§ **Problem to solve**
Restate all entries word for word, minus pictures.

§ **Available data**
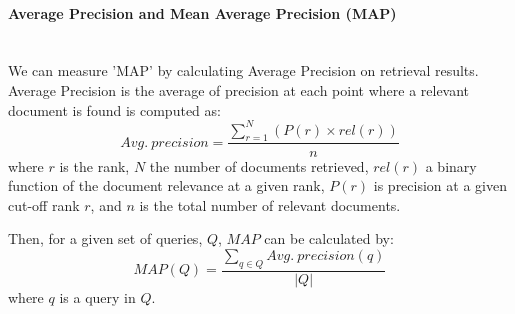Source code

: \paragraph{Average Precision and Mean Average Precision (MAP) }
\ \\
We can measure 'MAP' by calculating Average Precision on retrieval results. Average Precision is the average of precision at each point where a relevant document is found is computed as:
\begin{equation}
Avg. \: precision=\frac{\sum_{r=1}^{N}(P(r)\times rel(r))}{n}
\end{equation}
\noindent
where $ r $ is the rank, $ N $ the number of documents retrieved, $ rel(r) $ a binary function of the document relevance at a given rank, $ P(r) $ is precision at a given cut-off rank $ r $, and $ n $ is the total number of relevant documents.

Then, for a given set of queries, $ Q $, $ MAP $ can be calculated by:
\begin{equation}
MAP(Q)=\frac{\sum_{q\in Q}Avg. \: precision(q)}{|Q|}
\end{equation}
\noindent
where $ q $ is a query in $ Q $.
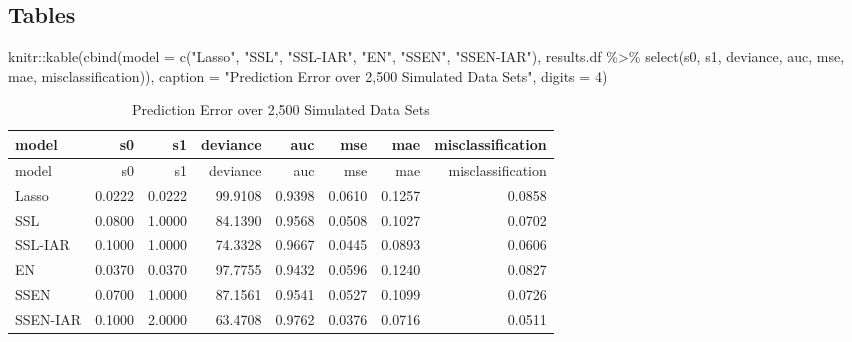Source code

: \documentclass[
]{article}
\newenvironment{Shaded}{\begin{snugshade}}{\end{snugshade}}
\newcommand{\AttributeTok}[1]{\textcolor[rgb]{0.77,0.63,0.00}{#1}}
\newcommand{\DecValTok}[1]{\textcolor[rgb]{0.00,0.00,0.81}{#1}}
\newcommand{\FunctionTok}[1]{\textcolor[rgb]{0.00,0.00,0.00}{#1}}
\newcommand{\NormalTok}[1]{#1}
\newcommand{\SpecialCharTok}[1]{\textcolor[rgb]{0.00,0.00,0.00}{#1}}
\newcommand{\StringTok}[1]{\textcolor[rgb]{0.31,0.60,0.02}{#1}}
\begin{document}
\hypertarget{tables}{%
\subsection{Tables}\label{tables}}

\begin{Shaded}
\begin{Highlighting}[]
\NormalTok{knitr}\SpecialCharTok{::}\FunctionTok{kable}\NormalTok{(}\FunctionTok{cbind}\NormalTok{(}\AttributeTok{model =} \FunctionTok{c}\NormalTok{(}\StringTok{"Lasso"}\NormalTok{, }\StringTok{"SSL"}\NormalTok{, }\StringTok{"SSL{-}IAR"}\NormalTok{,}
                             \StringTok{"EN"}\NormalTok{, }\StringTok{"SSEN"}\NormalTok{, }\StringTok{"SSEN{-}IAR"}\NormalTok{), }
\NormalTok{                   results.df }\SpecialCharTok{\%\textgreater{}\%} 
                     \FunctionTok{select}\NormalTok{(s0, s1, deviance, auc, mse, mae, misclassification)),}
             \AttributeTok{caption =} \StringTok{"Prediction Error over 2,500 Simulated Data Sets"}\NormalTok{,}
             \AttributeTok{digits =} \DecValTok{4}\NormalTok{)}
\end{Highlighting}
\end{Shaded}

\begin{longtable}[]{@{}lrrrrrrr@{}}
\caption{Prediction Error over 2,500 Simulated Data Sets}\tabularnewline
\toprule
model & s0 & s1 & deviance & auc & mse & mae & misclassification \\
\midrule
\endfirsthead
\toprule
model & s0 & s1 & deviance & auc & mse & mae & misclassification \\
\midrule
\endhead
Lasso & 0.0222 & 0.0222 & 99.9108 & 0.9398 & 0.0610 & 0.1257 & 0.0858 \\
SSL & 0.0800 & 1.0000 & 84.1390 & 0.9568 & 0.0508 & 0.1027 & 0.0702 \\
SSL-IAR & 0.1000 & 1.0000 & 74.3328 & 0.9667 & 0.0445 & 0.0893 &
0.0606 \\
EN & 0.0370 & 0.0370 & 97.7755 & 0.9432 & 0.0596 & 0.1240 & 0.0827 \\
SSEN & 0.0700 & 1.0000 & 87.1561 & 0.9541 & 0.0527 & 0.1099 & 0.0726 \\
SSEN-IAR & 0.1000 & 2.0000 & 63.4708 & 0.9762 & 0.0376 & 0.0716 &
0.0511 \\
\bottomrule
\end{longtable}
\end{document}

§ **Response to this task**
Source code

: \paragraph{Average Precision and Mean Average Precision (MAP) }
\ \\
We can measure 'MAP' by calculating Average Precision on retrieval results. Average Precision is the average of precision at each point where a relevant document is found is computed as:
\begin{equation}
Avg. \: precision=\frac{\sum_{r=1}^{N}(P(r)\times rel(r))}{n}
\end{equation}
\noindent
where $ r $ is the rank, $ N $ the number of documents retrieved, $ rel(r) $ a binary function of the document relevance at a given rank, $ P(r) $ is precision at a given cut-off rank $ r $, and $ n $ is the total number of relevant documents.

Then, for a given set of queries, $ Q $, $ MAP $ can be calculated by:
\begin{equation}
MAP(Q)=\frac{\sum_{q\in Q}Avg. \: precision(q)}{|Q|}
\end{equation}
\noindent
where $ q $ is a query in $ Q $.
Source code

: \documentclass[
]{article}
\newenvironment{Shaded}{\begin{snugshade}}{\end{snugshade}}
\newcommand{\AttributeTok}[1]{\textcolor[rgb]{0.77,0.63,0.00}{#1}}
\newcommand{\DecValTok}[1]{\textcolor[rgb]{0.00,0.00,0.81}{#1}}
\newcommand{\FunctionTok}[1]{\textcolor[rgb]{0.00,0.00,0.00}{#1}}
\newcommand{\NormalTok}[1]{#1}
\newcommand{\SpecialCharTok}[1]{\textcolor[rgb]{0.00,0.00,0.00}{#1}}
\newcommand{\StringTok}[1]{\textcolor[rgb]{0.31,0.60,0.02}{#1}}
\begin{document}
\hypertarget{tables}{%
\subsection{Tables}\label{tables}}

\begin{Shaded}
\begin{Highlighting}[]
\NormalTok{knitr}\SpecialCharTok{::}\FunctionTok{kable}\NormalTok{(}\FunctionTok{cbind}\NormalTok{(}\AttributeTok{model =} \FunctionTok{c}\NormalTok{(}\StringTok{"Lasso"}\NormalTok{, }\StringTok{"SSL"}\NormalTok{, }\StringTok{"SSL{-}IAR"}\NormalTok{,}
                             \StringTok{"EN"}\NormalTok{, }\StringTok{"SSEN"}\NormalTok{, }\StringTok{"SSEN{-}IAR"}\NormalTok{), }
\NormalTok{                   results.df }\SpecialCharTok{\%\textgreater{}\%} 
                     \FunctionTok{select}\NormalTok{(s0, s1, deviance, auc, mse, mae, misclassification)),}
             \AttributeTok{caption =} \StringTok{"Prediction Error over 2,500 Simulated Data Sets"}\NormalTok{,}
             \AttributeTok{digits =} \DecValTok{4}\NormalTok{)}
\end{Highlighting}
\end{Shaded}

\begin{longtable}[]{@{}lrrrrrrr@{}}
\caption{Prediction Error over 2,500 Simulated Data Sets}\tabularnewline
\toprule
model & s0 & s1 & deviance & auc & mse & mae & misclassification \\
\midrule
\endfirsthead
\toprule
model & s0 & s1 & deviance & auc & mse & mae & misclassification \\
\midrule
\endhead
Lasso & 0.0222 & 0.0222 & 99.9108 & 0.9398 & 0.0610 & 0.1257 & 0.0858 \\
SSL & 0.0800 & 1.0000 & 84.1390 & 0.9568 & 0.0508 & 0.1027 & 0.0702 \\
SSL-IAR & 0.1000 & 1.0000 & 74.3328 & 0.9667 & 0.0445 & 0.0893 &
0.0606 \\
EN & 0.0370 & 0.0370 & 97.7755 & 0.9432 & 0.0596 & 0.1240 & 0.0827 \\
SSEN & 0.0700 & 1.0000 & 87.1561 & 0.9541 & 0.0527 & 0.1099 & 0.0726 \\
SSEN-IAR & 0.1000 & 2.0000 & 63.4708 & 0.9762 & 0.0376 & 0.0716 &
0.0511 \\
\bottomrule
\end{longtable}
\end{document}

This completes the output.